Records contained in a dataset
□ □ □ □ □ □ □

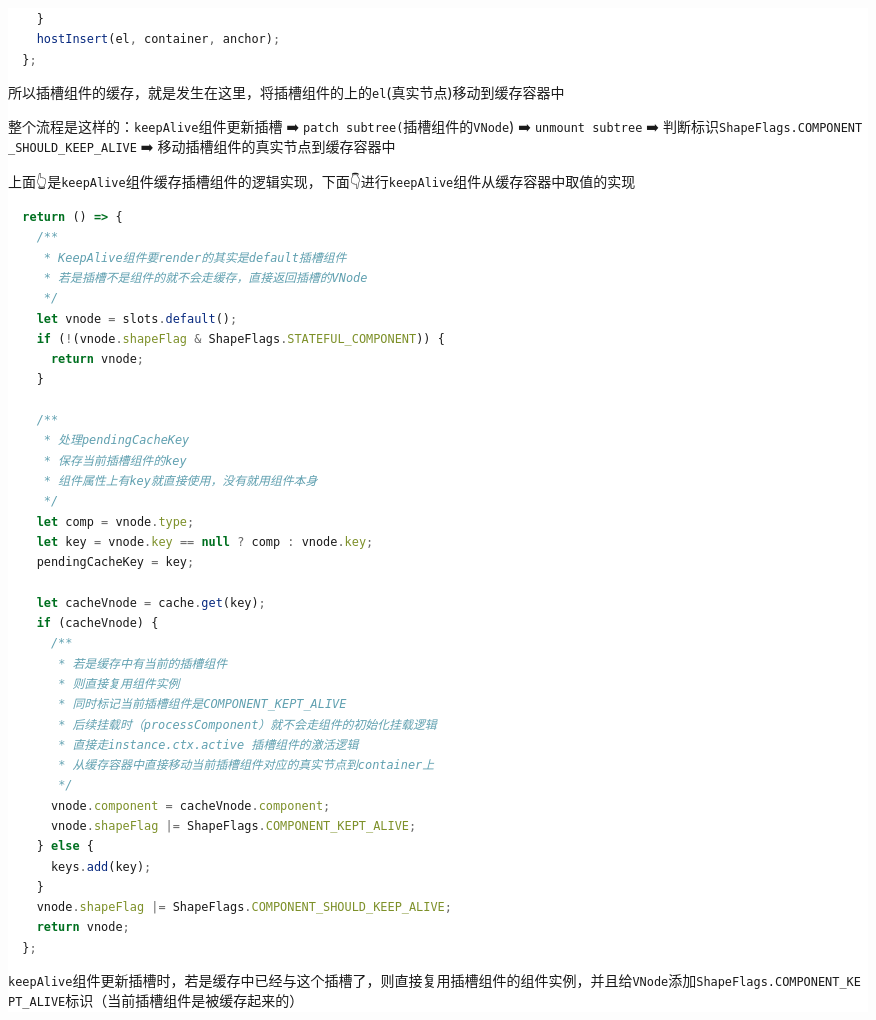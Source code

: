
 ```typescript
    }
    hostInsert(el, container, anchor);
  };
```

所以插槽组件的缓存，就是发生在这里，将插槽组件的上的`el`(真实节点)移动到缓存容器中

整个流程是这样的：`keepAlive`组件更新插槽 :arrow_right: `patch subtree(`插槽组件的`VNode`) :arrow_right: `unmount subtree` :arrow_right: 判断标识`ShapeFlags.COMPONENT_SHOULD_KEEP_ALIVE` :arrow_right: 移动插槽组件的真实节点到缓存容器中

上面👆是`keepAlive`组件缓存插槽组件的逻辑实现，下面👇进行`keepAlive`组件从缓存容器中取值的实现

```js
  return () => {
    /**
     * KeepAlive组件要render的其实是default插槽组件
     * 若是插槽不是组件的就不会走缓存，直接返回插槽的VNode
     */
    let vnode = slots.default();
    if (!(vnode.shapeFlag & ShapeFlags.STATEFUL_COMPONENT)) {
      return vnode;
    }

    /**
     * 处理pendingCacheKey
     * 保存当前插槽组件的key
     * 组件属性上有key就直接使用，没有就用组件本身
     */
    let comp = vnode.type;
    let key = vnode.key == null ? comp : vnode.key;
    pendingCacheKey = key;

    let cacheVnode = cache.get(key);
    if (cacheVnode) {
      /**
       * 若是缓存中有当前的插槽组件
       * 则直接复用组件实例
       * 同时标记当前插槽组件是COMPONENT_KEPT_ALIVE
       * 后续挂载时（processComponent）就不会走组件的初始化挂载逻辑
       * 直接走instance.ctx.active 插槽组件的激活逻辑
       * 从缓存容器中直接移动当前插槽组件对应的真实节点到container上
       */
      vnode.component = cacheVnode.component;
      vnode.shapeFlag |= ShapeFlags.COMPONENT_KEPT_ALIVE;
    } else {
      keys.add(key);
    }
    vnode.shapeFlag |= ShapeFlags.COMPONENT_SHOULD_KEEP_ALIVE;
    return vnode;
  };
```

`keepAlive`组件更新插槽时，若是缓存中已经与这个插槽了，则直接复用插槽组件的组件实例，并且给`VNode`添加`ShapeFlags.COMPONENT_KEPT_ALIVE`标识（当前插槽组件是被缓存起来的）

□ □ □ □ □ □ □

▶ [Task brief] All of the data is to be reproduced exactly, with the pictures left out.

▶ [Expected answer]
Source code

:
 ```typescript
    }
    hostInsert(el, container, anchor);
  };
```

所以插槽组件的缓存，就是发生在这里，将插槽组件的上的`el`(真实节点)移动到缓存容器中

整个流程是这样的：`keepAlive`组件更新插槽 :arrow_right: `patch subtree(`插槽组件的`VNode`) :arrow_right: `unmount subtree` :arrow_right: 判断标识`ShapeFlags.COMPONENT_SHOULD_KEEP_ALIVE` :arrow_right: 移动插槽组件的真实节点到缓存容器中

上面👆是`keepAlive`组件缓存插槽组件的逻辑实现，下面👇进行`keepAlive`组件从缓存容器中取值的实现

```js
  return () => {
    /**
     * KeepAlive组件要render的其实是default插槽组件
     * 若是插槽不是组件的就不会走缓存，直接返回插槽的VNode
     */
    let vnode = slots.default();
    if (!(vnode.shapeFlag & ShapeFlags.STATEFUL_COMPONENT)) {
      return vnode;
    }

    /**
     * 处理pendingCacheKey
     * 保存当前插槽组件的key
     * 组件属性上有key就直接使用，没有就用组件本身
     */
    let comp = vnode.type;
    let key = vnode.key == null ? comp : vnode.key;
    pendingCacheKey = key;

    let cacheVnode = cache.get(key);
    if (cacheVnode) {
      /**
       * 若是缓存中有当前的插槽组件
       * 则直接复用组件实例
       * 同时标记当前插槽组件是COMPONENT_KEPT_ALIVE
       * 后续挂载时（processComponent）就不会走组件的初始化挂载逻辑
       * 直接走instance.ctx.active 插槽组件的激活逻辑
       * 从缓存容器中直接移动当前插槽组件对应的真实节点到container上
       */
      vnode.component = cacheVnode.component;
      vnode.shapeFlag |= ShapeFlags.COMPONENT_KEPT_ALIVE;
    } else {
      keys.add(key);
    }
    vnode.shapeFlag |= ShapeFlags.COMPONENT_SHOULD_KEEP_ALIVE;
    return vnode;
  };
```

`keepAlive`组件更新插槽时，若是缓存中已经与这个插槽了，则直接复用插槽组件的组件实例，并且给`VNode`添加`ShapeFlags.COMPONENT_KEPT_ALIVE`标识（当前插槽组件是被缓存起来的）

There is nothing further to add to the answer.